# procut carriage width



## hampzie (Jan 19, 2008)

for those of you that have built a procut or copycat what do you think is the best width beteewn the rails, building a mill and do'nt want to builtit to big or to saw.

thanks Robert:monkey:


----------



## clintb (Jan 19, 2008)

I built a 16hp chainsaw mill 28" wide at he rails, but it is determined by the size of the logs you have. Then what size bar you have. Then build the rails a few inches narrower than the bar length. If you can build a chainsaw mill you can build a bandsaw, that will save you one step.


----------



## hampzie (Jan 19, 2008)

thanks I,m using a 385xp with 32" bar


----------



## carvinmark (Jan 20, 2008)

I use a bar that is at least 4" longer than the rails are wide.


----------



## Stevensam (Jan 20, 2008)

Hello,

When I built my Procut I decided to go somewhat wider, the plans call for the rails to be 27" CTC and I went 32" plus made the bed wider as well.

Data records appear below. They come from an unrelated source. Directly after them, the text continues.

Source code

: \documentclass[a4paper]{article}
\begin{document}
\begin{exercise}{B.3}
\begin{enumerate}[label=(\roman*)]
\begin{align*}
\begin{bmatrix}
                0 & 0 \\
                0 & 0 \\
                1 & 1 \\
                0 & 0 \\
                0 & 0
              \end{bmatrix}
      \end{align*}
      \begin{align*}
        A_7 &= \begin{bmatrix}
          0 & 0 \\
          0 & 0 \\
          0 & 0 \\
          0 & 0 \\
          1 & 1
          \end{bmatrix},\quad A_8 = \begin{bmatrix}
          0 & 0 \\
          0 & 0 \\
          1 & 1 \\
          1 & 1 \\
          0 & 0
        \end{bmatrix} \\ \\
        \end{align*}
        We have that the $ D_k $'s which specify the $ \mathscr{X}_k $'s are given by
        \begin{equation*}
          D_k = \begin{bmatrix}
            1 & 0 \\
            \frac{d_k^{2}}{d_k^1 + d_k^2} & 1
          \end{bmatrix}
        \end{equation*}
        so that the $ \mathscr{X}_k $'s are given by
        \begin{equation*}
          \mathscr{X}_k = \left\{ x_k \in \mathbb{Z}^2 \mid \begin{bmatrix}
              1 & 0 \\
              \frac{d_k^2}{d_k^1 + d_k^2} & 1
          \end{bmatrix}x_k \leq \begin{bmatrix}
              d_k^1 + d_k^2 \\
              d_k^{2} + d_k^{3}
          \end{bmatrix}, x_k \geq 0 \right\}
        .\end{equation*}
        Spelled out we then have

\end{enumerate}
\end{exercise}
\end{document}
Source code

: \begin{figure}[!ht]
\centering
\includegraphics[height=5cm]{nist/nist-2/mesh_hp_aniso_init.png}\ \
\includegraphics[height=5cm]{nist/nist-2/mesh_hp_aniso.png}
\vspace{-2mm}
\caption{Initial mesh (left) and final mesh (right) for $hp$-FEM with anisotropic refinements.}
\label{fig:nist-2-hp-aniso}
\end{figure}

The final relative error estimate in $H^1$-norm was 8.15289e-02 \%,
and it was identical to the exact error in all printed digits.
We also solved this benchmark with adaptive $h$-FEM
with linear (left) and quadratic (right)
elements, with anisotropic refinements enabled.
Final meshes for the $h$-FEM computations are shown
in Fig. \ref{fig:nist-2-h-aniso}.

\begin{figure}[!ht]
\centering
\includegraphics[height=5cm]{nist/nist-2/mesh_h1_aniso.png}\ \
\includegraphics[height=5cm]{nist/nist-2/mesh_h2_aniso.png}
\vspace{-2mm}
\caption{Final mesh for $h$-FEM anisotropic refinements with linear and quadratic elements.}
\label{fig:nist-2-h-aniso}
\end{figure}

The main reason I did this is so I could build a SimpleSaw bandsawmill and use the same bed, by memory the Simplesaw is 35" between castors.

On the Procut I used a 3/8 36" bar for mainly cutting softwoods, ie pine. I've finished a 4-stroke chainsawmill that uses a .404 42" bar so now I don't use the procut carriage any more put the Procut logbed I built some 6 years ago is the heart of my sawing.

Even if you go bigger then you need you can still adjust the bar clamp to take a smaller bar. You never know what your future needs maybe


----------



## DRB (Jan 20, 2008)

Stevensam - Got any pics of your set up?


----------



## Stevensam (Jan 21, 2008)

If interested I have up loaded some photos onto photobucket here, 
http://s227.photobucket.com/albums/dd31/SSW7/

Hope this helps Robert in deciding what width he needs.

Cheers, Steve.


----------



## hampzie (Jan 21, 2008)

dang it Steve know have to spend more of my wifes money.It took for ever to explane why she needed a husky 385xp and all this metal in the yard.If I start now maybe I'll have her conveced why she 's getting a old lawnmower for valentines day.


does it cut better than or faster than the chainsaw 

Thanks Robert


----------



## Stevensam (Jan 21, 2008)

I've only just started to test the 4-stroke CSM out, as I'm waiting for a new bar and other parts from Bailey's. 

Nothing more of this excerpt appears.